Just one in five reports of misbehaviour by company directors referred by insolvency professionals is resulting in their disqualification, reports The Telegraph.
R3, the insolvency trade body, and Toby Perkins, the shadow small business minister, warned that the Insolvency Service is becoming less able to act on so-called D1 reports submitted about directors who engaged in “poor or dishonest” behaviour, leaving suppliers and customers at risk.
Of the 5,401 reports passed to the Insolvency Service by insolvency professionals in the year to March, just 1,151 — or 21pc — resulted in a disqualification court order or an undertaking, the administrative equivalent. This compares with 27pc last year and 45pc 10 years ago.
Reports are filed when a director’s behaviour is seen as meriting further investigation for potential misconduct.
Lee Manning, R3’s president, said the number of reports being passed to the Insolvency Service had increased during the downturn but “the disqualification process has simply failed to keep up”.
“It’s not apathy at the Insolvency Service, it’s lack of resources. We are reporting [misconduct] and the authorities aren’t acting. Later on, it results in new victims that could have been protected if it wasn’t for [the lack of] resources. Justice needs to be seen to be done.”
Mr Manning insisted it wasn’t a case of insolvency professionals filing fewer reports highlighting serious issues. “If anything, we’re a bit disillusioned and are no longer filing reports in marginal cases,” he said.
He said that even when directors are disqualified, the “process is not followed through, leaving consumers, suppliers and the public at risk”.
According to R3, in the past year one in five insolvency practitioners has seen disqualified directors breaking the terms of their ban — by acting as a director of a company, for example.
One instance involved a report being submitted against a director who had run seven failed businesses.
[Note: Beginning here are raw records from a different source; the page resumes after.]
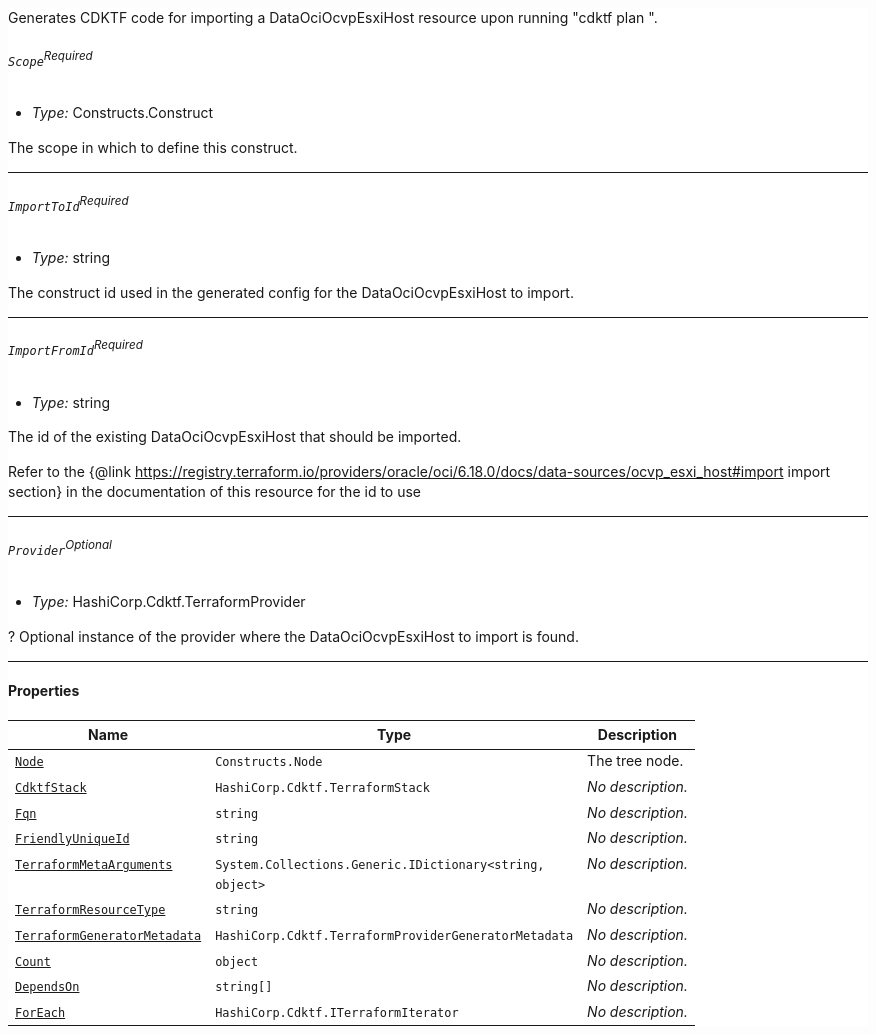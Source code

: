 Generates CDKTF code for importing a DataOciOcvpEsxiHost resource upon running "cdktf plan <stack-name>".

###### `Scope`<sup>Required</sup> <a name="Scope" id="rhizo-co-terraform-provider-oci.dataOciOcvpEsxiHost.DataOciOcvpEsxiHost.generateConfigForImport.parameter.scope"></a>

- *Type:* Constructs.Construct

The scope in which to define this construct.

---

###### `ImportToId`<sup>Required</sup> <a name="ImportToId" id="rhizo-co-terraform-provider-oci.dataOciOcvpEsxiHost.DataOciOcvpEsxiHost.generateConfigForImport.parameter.importToId"></a>

- *Type:* string

The construct id used in the generated config for the DataOciOcvpEsxiHost to import.

---

###### `ImportFromId`<sup>Required</sup> <a name="ImportFromId" id="rhizo-co-terraform-provider-oci.dataOciOcvpEsxiHost.DataOciOcvpEsxiHost.generateConfigForImport.parameter.importFromId"></a>

- *Type:* string

The id of the existing DataOciOcvpEsxiHost that should be imported.

Refer to the {@link https://registry.terraform.io/providers/oracle/oci/6.18.0/docs/data-sources/ocvp_esxi_host#import import section} in the documentation of this resource for the id to use

---

###### `Provider`<sup>Optional</sup> <a name="Provider" id="rhizo-co-terraform-provider-oci.dataOciOcvpEsxiHost.DataOciOcvpEsxiHost.generateConfigForImport.parameter.provider"></a>

- *Type:* HashiCorp.Cdktf.TerraformProvider

? Optional instance of the provider where the DataOciOcvpEsxiHost to import is found.

---

#### Properties <a name="Properties" id="Properties"></a>

| **Name** | **Type** | **Description** |
| --- | --- | --- |
| <code><a href="#rhizo-co-terraform-provider-oci.dataOciOcvpEsxiHost.DataOciOcvpEsxiHost.property.node">Node</a></code> | <code>Constructs.Node</code> | The tree node. |
| <code><a href="#rhizo-co-terraform-provider-oci.dataOciOcvpEsxiHost.DataOciOcvpEsxiHost.property.cdktfStack">CdktfStack</a></code> | <code>HashiCorp.Cdktf.TerraformStack</code> | *No description.* |
| <code><a href="#rhizo-co-terraform-provider-oci.dataOciOcvpEsxiHost.DataOciOcvpEsxiHost.property.fqn">Fqn</a></code> | <code>string</code> | *No description.* |
| <code><a href="#rhizo-co-terraform-provider-oci.dataOciOcvpEsxiHost.DataOciOcvpEsxiHost.property.friendlyUniqueId">FriendlyUniqueId</a></code> | <code>string</code> | *No description.* |
| <code><a href="#rhizo-co-terraform-provider-oci.dataOciOcvpEsxiHost.DataOciOcvpEsxiHost.property.terraformMetaArguments">TerraformMetaArguments</a></code> | <code>System.Collections.Generic.IDictionary<string, object></code> | *No description.* |
| <code><a href="#rhizo-co-terraform-provider-oci.dataOciOcvpEsxiHost.DataOciOcvpEsxiHost.property.terraformResourceType">TerraformResourceType</a></code> | <code>string</code> | *No description.* |
| <code><a href="#rhizo-co-terraform-provider-oci.dataOciOcvpEsxiHost.DataOciOcvpEsxiHost.property.terraformGeneratorMetadata">TerraformGeneratorMetadata</a></code> | <code>HashiCorp.Cdktf.TerraformProviderGeneratorMetadata</code> | *No description.* |
| <code><a href="#rhizo-co-terraform-provider-oci.dataOciOcvpEsxiHost.DataOciOcvpEsxiHost.property.count">Count</a></code> | <code>object</code> | *No description.* |
| <code><a href="#rhizo-co-terraform-provider-oci.dataOciOcvpEsxiHost.DataOciOcvpEsxiHost.property.dependsOn">DependsOn</a></code> | <code>string[]</code> | *No description.* |
| <code><a href="#rhizo-co-terraform-provider-oci.dataOciOcvpEsxiHost.DataOciOcvpEsxiHost.property.forEach">ForEach</a></code> | <code>HashiCorp.Cdktf.ITerraformIterator</code> | *No description.* |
The Insolvency Service did not act.
The Insolvency Service’s annual report, published last month, shows it had cut £60 million from its running costs since the end of 2009, and lost 18pc of its workforce last year. Under a second “exit scheme” this year a further 67 staff left.
“Not least due to the significant staff reductions we have experienced and the operational disruption that this has caused … we have seen a slight fall in investigation output this year,” Graham Horne, the interim chief executive, said in the report.
A spokesman for the Insolvency Service said: “We are still able to investigate the vast majority of disqualification cases which we accept for investigation. We do not duck difficult cases; we have a prioritisation model which considers the public interest and other factors and we are prepared to investigate complex cases — we do not pick low-hanging fruit.”
Mr Perkins said: “These figures demonstrate that more and more delinquent directors are walking away from their responsibilities each year. It’s a question of resources but also of Government needing to take this seriously and show that dishonest people are pursued and that it’s on the side of businesses that do things the right way.”
Mr Manning added: “We need to push up the disqualification rates and make sure those who have been disqualified stick to their terms if we are to maintain public confidence.”